。手前が何しますにつけて、これもまた、学校に縁遠《えんどお》い方だったものでえすから、暑さ寒さの御見舞だけと申すのが、書けないものには、飛んだどうも、実印《じついん》を捺《お》しますより、事も大層になります処《ところ》から、何とも申訳《もうしわけ》がございやせん。
何しろ、まあ、御緩《ごゆる》りなすって、いずれ今晩は手前どもへ御一泊下さいましょうで。」
と膝をすっと手先で撫《な》でて、取澄《とりす》ました風をしたのは、それに極《きま》った、という体《てい》を、仕方で見せたものである。
「串戯《じょうだん》じゃない。」と余りその見透《みえす》いた世辞の苦々《にがにが》しさに、織次は我知らず打棄《うっちゃ》るように言った。些《ち》とその言《ことば》が激しかったか、
「え。」と、聞直《ききなお》すようにしたが、忽《たちま》ち唇の薄笑《うすわらい》。

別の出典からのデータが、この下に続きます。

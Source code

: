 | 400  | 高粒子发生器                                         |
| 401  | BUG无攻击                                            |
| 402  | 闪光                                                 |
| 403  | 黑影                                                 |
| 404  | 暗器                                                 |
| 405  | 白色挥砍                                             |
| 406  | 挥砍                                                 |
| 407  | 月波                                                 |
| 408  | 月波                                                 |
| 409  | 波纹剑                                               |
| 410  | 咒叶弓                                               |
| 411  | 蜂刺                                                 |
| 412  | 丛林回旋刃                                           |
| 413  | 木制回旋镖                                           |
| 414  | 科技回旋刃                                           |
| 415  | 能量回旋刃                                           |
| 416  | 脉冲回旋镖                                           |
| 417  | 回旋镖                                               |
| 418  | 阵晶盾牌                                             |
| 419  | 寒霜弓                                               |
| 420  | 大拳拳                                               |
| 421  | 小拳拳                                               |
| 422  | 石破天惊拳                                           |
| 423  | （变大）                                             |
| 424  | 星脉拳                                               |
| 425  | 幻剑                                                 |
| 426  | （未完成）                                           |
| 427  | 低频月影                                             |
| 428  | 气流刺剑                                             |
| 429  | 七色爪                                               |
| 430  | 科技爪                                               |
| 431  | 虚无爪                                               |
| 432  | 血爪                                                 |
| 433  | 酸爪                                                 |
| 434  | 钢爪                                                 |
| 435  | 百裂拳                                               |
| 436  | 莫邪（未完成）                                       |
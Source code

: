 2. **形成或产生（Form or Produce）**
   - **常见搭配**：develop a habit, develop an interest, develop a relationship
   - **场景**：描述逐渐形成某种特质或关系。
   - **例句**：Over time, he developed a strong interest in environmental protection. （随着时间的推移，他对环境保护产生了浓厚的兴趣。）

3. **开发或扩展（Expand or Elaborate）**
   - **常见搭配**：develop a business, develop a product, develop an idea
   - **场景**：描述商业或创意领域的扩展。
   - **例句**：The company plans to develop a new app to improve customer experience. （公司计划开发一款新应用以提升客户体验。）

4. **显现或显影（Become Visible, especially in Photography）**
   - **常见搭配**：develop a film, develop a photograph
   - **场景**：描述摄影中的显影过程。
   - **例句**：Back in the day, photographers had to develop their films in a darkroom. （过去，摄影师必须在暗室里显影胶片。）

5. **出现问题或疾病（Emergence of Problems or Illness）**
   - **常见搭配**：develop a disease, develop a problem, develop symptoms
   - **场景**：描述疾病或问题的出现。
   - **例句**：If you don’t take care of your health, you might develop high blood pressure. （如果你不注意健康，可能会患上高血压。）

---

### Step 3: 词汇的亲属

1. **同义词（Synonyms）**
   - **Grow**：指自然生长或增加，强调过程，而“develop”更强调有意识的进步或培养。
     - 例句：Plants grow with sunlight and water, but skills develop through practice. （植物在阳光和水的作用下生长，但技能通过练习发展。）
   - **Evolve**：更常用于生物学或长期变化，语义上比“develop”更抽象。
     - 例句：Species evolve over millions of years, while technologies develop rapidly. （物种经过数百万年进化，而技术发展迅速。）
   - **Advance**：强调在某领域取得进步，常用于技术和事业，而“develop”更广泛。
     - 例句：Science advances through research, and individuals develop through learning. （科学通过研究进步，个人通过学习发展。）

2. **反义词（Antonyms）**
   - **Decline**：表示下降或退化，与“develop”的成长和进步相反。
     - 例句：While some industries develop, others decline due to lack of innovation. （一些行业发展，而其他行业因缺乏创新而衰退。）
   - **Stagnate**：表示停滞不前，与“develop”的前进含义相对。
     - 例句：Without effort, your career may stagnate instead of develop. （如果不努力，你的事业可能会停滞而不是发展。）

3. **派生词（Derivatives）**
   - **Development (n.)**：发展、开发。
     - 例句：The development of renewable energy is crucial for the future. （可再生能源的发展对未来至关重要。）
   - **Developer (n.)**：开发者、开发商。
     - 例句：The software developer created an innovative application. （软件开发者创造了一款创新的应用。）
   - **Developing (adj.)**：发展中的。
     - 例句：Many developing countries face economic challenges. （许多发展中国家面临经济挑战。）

「ははあ、御同伴《おつれ》の奥さんがお待兼《まちか》ねで。」
「串戯じゃない。」
と今度は穏《おだや》かに微笑《ほほえ》んで、
「そんなものがあるものかね。」
「そんなものとは?」
「貴下《あなた》、まだ奥様《おくさん》はお持ちなさりませんの。」
と女房、胸を前へ、手を畳にす。
織次は巻莨《まきたばこ》を、ぐいと、さし捨てて、
「持つもんですか。」
「織さん。」
と平吉は薄く刈揃《かりそろ》えた頭を掉《ふ》って、目を据《す》えた。
「まだ、貴下《あなた》、そんな事を言っていますね。持つものか! なんて貴下《あなた》、一生持たないでどうなさる。……また、こりゃお亡くなんなすった父様《おとっさん》に代《かわ》って、一説法《ひとせっぽう》せにゃならん。例の晩酌《ばんしゃく》の時と言うとはじまって、貴下《あなた》が殊《こと》の外《ほか》弱らせられたね。あれを一つ遣《や》りやしょう。」
と片手で小膝をポンと敲《たた》き、
「飲みながらが可《い》い、召飯《めしあが》りながら聴聞《ちょうもん》をなさい。これえ、何を、お銚子《ちょうし》を早く。」
「唯《はい》、もう燗《つ》けてござりえす。」と女房が腰を浮かす、その裾端折《すそはしょり》で。
織次は、酔った勢《いきおい》で、とも思う事があったので、黙っていた。